The Phone option lets you automatically place a call to a number (nine speed dial slots are provided), show it on your screen or copy it to your clipboard. In Phone, the arrow button on the side lets you specify that the call should be placed with the Skype app if you prefer. There's a texting option as well, but that will only go so far as putting the message on the clipboard, cuing up the the SMS app, and pointing it at the number you provide. From there you have to actively paste the message and send it.
Finally, you can use the desktop app to send images to your phone as well. Select an image by way of drag-and-drop, copy/paste, file-chooser or URL, then send it using the Show, Copy or Save options, the last of which automatically puts the image on your iPhone's camera roll.
When I first heard about MyPhoneDesktop, I was hoping they'd be able to tie in some sort of right-click automation option to the desktop app -- highlight text, a URL, a phone number or whatever, then right-click and select an option to send it to the iPhone. That didn't quite happen, but they did manage to build something just about as good: an autosend shortcut (CTRL+C+C by default on PC, but that's adjustable). Highlight text in any application, hit that button combo, and myPhoneDesktop will swing in and fling it to your iPhone. The desktop app can run in background, so you don't have to keep the window open constantly. And it doesn't just all come through as dumb text when you use that shortcut -- phone numbers are recognized and sent as automated calls, and URLs popped in as Web pages (as long as they had the "www" included).
There's also a Web client, which will let you use most of the same functions without having to install software on your desktop. It lacks some of the more sophisticated features, but it's convenient when you're using a strange computer.
There's always been another way to get this kind of info back and forth: Email. All this stuff is basically just images and text you want to send from one place to another, and that can all be done with email.
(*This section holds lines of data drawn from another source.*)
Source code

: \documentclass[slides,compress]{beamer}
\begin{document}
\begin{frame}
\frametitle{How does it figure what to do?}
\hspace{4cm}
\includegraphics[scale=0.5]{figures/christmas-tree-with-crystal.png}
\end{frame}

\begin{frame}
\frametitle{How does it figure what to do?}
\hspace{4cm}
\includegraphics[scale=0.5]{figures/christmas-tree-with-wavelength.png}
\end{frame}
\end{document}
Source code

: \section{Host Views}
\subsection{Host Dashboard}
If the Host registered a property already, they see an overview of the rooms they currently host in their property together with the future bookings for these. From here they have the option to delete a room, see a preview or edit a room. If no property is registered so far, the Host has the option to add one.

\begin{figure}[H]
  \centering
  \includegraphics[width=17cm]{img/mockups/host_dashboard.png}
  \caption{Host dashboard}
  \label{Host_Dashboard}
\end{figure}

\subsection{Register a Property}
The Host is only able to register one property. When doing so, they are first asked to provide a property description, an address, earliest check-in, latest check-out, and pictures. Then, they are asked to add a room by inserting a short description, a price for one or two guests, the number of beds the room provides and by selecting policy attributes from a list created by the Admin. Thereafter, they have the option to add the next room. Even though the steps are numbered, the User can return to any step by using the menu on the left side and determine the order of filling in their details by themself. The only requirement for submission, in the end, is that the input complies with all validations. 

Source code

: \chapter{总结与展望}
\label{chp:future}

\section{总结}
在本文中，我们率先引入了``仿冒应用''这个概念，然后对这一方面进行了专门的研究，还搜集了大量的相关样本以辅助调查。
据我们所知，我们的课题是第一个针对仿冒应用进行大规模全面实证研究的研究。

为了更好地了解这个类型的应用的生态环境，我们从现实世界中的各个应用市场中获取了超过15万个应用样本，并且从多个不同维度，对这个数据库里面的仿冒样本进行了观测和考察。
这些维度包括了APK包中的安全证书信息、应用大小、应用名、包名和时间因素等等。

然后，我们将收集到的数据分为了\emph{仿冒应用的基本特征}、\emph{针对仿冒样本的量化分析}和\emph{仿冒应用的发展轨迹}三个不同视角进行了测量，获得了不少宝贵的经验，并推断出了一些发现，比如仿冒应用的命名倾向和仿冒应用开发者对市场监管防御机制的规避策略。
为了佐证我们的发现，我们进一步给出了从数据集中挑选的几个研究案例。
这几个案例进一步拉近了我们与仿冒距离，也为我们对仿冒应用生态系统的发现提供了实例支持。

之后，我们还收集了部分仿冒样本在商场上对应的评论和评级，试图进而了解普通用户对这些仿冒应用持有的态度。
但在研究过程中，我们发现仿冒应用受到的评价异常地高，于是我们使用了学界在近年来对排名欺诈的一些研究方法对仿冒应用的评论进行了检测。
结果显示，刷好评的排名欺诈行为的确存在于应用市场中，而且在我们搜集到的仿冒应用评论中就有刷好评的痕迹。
So the big question for myPhoneDesktop is, does it work better than email?
Yes it does. It doesn't clog up your inbox with inane notes you no longer use. What the app does with the info is automated if you want it to be -- phone numbers launch the phone app, URLs launch Safari, etc. And you don't have to bring up your desktop email client or browser, sign in, address it to yourself, paste the message to the body, hit send, assure the app that it's OK to send this thing without a subject line, bring up your iPhone's email app, copy the info, open another app, and paste it there. Instead of all that, it's just CTRL+C+C.
So all myPhoneDesktop really does is save you a bunch of button presses. But sometimes that's enough to alleviate a whole lot of frustration.